Aims and objectives of the research
The research aims to analyse and compare the IFRS and AAOIFI accounting standards within the IFIs on Sharia issues to develop a depth analysis and evaluation of IFRS and AAOIFI
The research objectives are:
To evaluate whether Islamic finance and Banking offer instant financial service in conformity with Islamic Shariah.
To explore why the Muslim majority countries is not adopting the AAOIFI standard since all Islamic financial institutions are supposed to use it.
To analyse the differences in accounting standards between IFRS and AAOIFI
To recommend suitable suggestions for adopting best accounting standards to improve the ethical practice in accounting and maximise accounting and reporting standard
What is the issue?
The primary issue is related to IFRS and AAOIFI accounting standards within the IFIs on Sharia issues. There are diversities in the accounting standards proposed by the IFRS and AAOIFI. Some of the Islamic banking institutions adopt the AAOIFI accounting standards, as it is based on the regulations and beliefs of the Quran and Sunna (El-Halaby, Albarrak and Grassa, 2020). On the other hand, some financial institutions did not adopt AAOIFI; instead, their accounting system is based on the IFRS accounting standard, as it is internationally proposed and developed for the banks across the globe.
Why is it an issue?
The objectives of the conventional banks and Islamic banks are different, as per their values and beliefs. Traditional banks are trying to maximise their profitability as a corporate organisation to provide a high return on the investment of the investors and shareholders (Haniffa and Hudaib, 2010). Conventional banks also renovate their services and develop a good accounting process as per the IFRS standard to maintain transparency and create values for the stakeholders. However, Islamic banks focus on sharing their profitability with the customers to maximise their values. As per the AAOIFI standard, the Islamic banks try to create values for all the stakeholders, including the employees, customers and others, by providing them with profit sharing. Hence, there is diversity in following the accounting standard according to IFRS and AAOIFI standards.
Why is it an issue now?
Maintaining right accounting standard becomes a serious issue, as some Islamic banking institutions already adopted the AAOIFI standard in accounting, auditing and reporting their financial and non-financial data and information. They focus on the values and beliefs of the Quran and Sunna. On the other hand, some Islamic banks follow the international standard proposed by IFRS to maintain an accounting system and efficiently develop the institution's annual report. Hence, it is mandatory to identify the problems of the Islamic banks that follow the IFRS standard.
How does the research shed light on the topic under consideration?
The research sheds light on comparative analysis between the IFRS and the AAOIFI accounting standard in Islamic finance and banking.
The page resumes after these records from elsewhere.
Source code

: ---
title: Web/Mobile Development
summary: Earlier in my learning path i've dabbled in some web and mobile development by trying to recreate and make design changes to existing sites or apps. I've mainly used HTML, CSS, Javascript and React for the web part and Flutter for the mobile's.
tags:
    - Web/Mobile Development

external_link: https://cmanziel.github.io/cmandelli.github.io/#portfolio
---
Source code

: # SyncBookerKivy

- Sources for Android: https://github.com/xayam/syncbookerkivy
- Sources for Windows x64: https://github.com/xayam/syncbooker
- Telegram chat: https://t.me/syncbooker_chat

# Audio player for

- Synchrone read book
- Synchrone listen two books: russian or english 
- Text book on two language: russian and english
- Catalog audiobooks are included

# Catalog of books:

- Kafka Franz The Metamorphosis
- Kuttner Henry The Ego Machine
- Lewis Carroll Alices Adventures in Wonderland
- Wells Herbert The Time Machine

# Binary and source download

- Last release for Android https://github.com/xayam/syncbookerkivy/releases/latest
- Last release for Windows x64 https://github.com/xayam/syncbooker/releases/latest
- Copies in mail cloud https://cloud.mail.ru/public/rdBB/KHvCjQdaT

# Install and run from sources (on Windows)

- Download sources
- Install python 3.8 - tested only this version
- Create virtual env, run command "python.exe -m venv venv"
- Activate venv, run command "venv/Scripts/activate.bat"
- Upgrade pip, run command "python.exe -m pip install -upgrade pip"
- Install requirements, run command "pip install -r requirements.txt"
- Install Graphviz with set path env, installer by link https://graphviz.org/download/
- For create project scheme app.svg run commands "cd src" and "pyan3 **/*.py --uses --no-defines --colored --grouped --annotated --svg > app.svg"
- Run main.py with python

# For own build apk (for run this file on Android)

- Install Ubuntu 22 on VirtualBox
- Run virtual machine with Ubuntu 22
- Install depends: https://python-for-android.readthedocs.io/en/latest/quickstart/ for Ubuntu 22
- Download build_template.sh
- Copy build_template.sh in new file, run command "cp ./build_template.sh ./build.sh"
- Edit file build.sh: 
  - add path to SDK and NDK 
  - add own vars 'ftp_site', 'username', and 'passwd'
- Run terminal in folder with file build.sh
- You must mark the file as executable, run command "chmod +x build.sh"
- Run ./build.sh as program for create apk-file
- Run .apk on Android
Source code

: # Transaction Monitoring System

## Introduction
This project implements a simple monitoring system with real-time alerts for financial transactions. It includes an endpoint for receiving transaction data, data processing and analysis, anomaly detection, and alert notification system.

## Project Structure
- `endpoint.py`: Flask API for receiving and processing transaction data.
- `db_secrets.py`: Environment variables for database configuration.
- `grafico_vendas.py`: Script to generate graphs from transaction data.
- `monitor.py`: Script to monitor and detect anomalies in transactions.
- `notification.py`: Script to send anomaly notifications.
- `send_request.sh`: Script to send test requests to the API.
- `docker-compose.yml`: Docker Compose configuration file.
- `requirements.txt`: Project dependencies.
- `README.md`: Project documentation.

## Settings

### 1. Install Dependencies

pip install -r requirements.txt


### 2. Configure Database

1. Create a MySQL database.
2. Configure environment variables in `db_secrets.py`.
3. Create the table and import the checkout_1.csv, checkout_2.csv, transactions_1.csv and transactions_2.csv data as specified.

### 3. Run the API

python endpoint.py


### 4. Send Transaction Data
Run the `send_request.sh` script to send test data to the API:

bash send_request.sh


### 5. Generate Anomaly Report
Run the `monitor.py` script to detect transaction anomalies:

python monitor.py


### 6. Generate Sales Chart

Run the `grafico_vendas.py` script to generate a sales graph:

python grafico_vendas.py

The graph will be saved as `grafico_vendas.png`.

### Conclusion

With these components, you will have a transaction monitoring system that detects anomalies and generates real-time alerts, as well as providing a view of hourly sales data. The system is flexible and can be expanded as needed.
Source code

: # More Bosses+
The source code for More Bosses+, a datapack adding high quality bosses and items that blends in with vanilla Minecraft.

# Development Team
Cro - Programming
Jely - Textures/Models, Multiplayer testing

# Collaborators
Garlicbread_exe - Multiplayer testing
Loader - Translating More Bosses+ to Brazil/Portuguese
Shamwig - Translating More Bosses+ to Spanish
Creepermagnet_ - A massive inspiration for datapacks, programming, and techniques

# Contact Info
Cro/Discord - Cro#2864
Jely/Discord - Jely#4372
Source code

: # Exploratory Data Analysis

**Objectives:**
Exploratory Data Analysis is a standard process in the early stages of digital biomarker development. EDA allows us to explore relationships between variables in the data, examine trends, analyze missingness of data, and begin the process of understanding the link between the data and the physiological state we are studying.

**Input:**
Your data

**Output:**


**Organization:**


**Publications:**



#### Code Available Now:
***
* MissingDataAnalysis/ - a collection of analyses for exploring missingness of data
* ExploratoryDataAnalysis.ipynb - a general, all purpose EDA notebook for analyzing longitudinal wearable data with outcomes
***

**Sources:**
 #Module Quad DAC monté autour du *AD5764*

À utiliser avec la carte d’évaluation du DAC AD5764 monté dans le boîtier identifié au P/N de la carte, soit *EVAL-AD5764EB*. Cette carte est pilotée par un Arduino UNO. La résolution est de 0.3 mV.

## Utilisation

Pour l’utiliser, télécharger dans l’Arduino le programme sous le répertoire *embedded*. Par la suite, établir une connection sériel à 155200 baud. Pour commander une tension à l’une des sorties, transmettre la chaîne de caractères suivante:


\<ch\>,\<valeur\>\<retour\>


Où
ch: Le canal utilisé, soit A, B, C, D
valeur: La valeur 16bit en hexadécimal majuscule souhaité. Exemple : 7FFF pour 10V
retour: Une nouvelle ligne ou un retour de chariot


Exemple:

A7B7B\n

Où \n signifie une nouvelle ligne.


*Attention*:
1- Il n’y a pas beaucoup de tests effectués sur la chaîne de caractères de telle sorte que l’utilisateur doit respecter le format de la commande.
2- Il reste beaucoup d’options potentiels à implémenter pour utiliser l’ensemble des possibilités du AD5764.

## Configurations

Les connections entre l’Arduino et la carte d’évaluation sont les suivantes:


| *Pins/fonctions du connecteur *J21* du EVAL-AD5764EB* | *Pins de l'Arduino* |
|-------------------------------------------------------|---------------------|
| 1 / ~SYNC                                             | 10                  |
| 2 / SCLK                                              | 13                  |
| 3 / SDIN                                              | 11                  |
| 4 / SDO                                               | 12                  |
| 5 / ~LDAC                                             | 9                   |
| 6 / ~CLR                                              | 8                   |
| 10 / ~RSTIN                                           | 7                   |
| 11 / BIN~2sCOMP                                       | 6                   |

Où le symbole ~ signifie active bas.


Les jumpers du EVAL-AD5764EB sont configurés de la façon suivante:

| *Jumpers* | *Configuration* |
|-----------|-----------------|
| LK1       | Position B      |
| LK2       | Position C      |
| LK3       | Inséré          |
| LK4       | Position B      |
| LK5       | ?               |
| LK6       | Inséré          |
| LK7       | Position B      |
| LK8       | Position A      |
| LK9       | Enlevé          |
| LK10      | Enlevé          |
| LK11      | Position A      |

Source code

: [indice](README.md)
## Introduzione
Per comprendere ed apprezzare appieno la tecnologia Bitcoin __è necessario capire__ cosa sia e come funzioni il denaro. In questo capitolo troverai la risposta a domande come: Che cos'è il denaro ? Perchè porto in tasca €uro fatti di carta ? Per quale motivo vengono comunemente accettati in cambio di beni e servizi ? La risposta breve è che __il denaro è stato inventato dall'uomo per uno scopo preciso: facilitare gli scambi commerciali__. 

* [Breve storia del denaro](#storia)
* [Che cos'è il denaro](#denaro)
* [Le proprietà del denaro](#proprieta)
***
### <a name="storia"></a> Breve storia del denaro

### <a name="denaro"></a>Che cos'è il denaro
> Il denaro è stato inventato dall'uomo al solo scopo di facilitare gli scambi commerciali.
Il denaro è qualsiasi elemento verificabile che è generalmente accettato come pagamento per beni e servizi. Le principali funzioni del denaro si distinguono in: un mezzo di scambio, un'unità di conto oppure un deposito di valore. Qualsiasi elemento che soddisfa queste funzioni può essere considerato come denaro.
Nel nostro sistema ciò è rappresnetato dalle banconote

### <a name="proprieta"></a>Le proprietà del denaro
It evaluates the accounting standard of IFRS and AAOIFI and identifies the best solutions for the Islamic banks.
1.4 Scope of the study
The research is beneficial to develop a comparative analysis between the IFRS and the AAOIFI accounting standard in Islamic finance and banking. It provides a scope for a critical understanding of the accounting standards proposed by the IFRS and AAOIFI. There are several views about different accounting standards in the Islamic banking institutions. Some banks adopt AAOIFI and many other banking institutions follow the international standard to run their operations by accounting, auditing and reporting. Through this study, it is now possible to demonstrate the practice of accounting as per IFRS and AAOIFI. This will help future researchers analyse banking practices in accounting, auditing, and reporting their financial and non-financial data and information. The study explores different accounting standards adopted by Islamic banking institutions.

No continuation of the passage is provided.